Clearing house sees bright future in Brazil
Updated: 2014-12-29 03:22
By JI YE in Rio de Janeiro(China Daily Latin America)
Pedro Lima (left), a representative from BTG Pactual, Latin America's largest private investment bank, Xu Chen, chairman of the Shanghai Clearing House (SCH), and Wang Guicai, president of Brazilian subsidiary of the Industrial and Commercial Bank of China Ltd, participated in the SCH meeting on Dec 19 in Sao Paulo. WANG ZHENGRUN / XINHUA
There are numerous opportunities for cooperation between Brazil and China in the financial market, especially in the field of over the counter derivatives for agricultural products, said Xu Zhen, chairman of the Shanghai Clearing House (SCH).
At a meeting with Brazilian financial institutions in Sao Paulo on Dec 19, Xu and his team discussed the development of the clearing house, the concept of the Shanghai International Financial Center, as well as the Shanghai Free Trade Zone.
Founded in 2009, the SCH is an interbank clearing house set up for the settlement and clearing of financial products. The China Foreign Exchange Trade System, the China Government Securities Depository Trust & Clearing Co, the China Banknote Printing and Minting Corp and China Gold Coin Inc all hold stakes in the SCH.
Xu said the Sao Paulo meeting marked the first time that the SCH was in Brazil to discuss future cooperation.
"The two sides are still contacting and getting to know each other. But we could see that the Brazilian side shows great interest in such cooperation," Xu said.
In discussing financial cooperation between the two BRICS countries, Xu said that trade between China and Brazil was highly complementary, and he said the two countries will have more opportunities to cooperate in the financial market in the future.
Pedro Lima, who attended the meeting as a representative of BTG Pactual, Latin America's largest private investment bank, said the bank attached great importance to Asia, especially to the Chinese market.
With the increase in trade between Brazil and China, the two countries’ cooperation in the financial market also will be further deepened, he said. He also announced that the bank is preparing to open an office in Shanghai.
Wang Guicai, president of Brazilian subsidiary of the Industrial and Commercial Bank of China Ltd, acknowledged that currently Brazilian companies and financial institutions still are not totally aware of China and its financial products. But he said participation at the SCH meeting by Brazilian financial institutions, some of which came from other cities in the country, demonstrated that they are very interested in cooperation with China.

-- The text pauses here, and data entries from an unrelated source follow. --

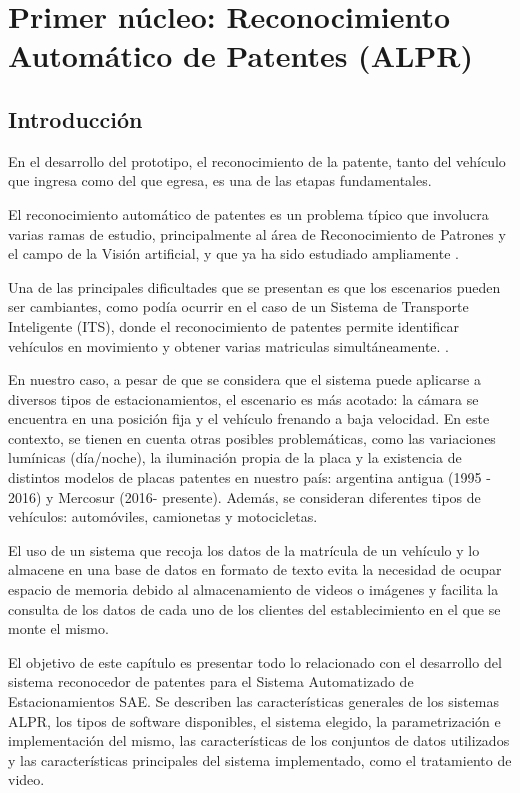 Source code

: \chapter{Primer núcleo: Reconocimiento Automático de Patentes (ALPR)}  \label{cap:alpr}

\section{Introducción}\label{sec:introALPR}
En el desarrollo del prototipo, el reconocimiento de la patente, tanto del vehículo que ingresa  como del que egresa, es una de las etapas fundamentales.

El reconocimiento automático de patentes es un problema típico que involucra varias ramas de estudio, principalmente al área de Reconocimiento de Patrones y el campo de la Visión artificial, y que ya ha sido estudiado ampliamente \cite{TRA-147} \cite{0a392c343021f65fa374375e148cb5770a88} \cite{2011-Reconocimiento_automatico_de_numero_de_patente} \cite{13EM9}.

Una de las principales dificultades que se presentan es que los escenarios pueden ser cambiantes, como podía ocurrir en el caso de un Sistema de Transporte Inteligente (ITS), donde el reconocimiento de patentes permite identificar vehículos en movimiento y obtener varias matriculas simultáneamente. \cite{0a392c343021f65fa374375e148cb5770a88} \cite{LicensePlates2018}.

En nuestro caso, a pesar de que se considera que el sistema puede aplicarse a diversos tipos de estacionamientos, el escenario es más acotado: la cámara se encuentra en una posición fija y el vehículo frenando a baja velocidad. En este contexto, se tienen en cuenta otras posibles problemáticas, como las variaciones lumínicas (día/noche), la iluminación propia de la placa y la existencia de distintos modelos de placas patentes en nuestro país: argentina antigua (1995 - 2016) y Mercosur (2016- presente). Además, se consideran diferentes tipos de vehículos: automóviles, camionetas y motocicletas.

El uso de un sistema que recoja los datos de la matrícula de un vehículo y lo almacene en una base de datos en formato de texto evita la necesidad de ocupar espacio de memoria debido al almacenamiento de videos o imágenes y facilita la consulta de los datos de cada uno de los clientes del establecimiento en el que se monte el mismo.

El objetivo de este capítulo es presentar todo lo relacionado con el desarrollo del sistema reconocedor de patentes para el Sistema Automatizado de Estacionamientos SAE. Se describen las características generales de los sistemas ALPR, los tipos de software disponibles, el sistema elegido, la parametrización e implementación del mismo, las características de los conjuntos de datos utilizados y las características principales del sistema implementado, como el tratamiento de video.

After meeting with Sao Paulo’s Securities and Futures Exchanges, Xu said he was optimistic about the development of agricultural OTC derivatives.
This year the SCH launched the central counterparty clearing services for the renminbi (RMB) iron-ore swap and steaming-coal swap and next year the same services in food and oil will also be started.
China has been Brazil's largest trade partner since 2009 and Brazil is China's ninth-largest trade partner worldwide and the largest in Latin America. However, bilateral trade is slowing down. In the first half of this year, between the two countries increased 7 percent year on year, a sharp drop from the 43.6-percent growth in the same period three years ago.
Sun Yanfeng, a researcher with the China Institutes of Contemporary International Relations, stressed that trade alone was not enough to push forward the two countries’ economic ties. "What is more important is cooperation in investment, financing and joint contracting, which could become the new engines for the economic ties," he said.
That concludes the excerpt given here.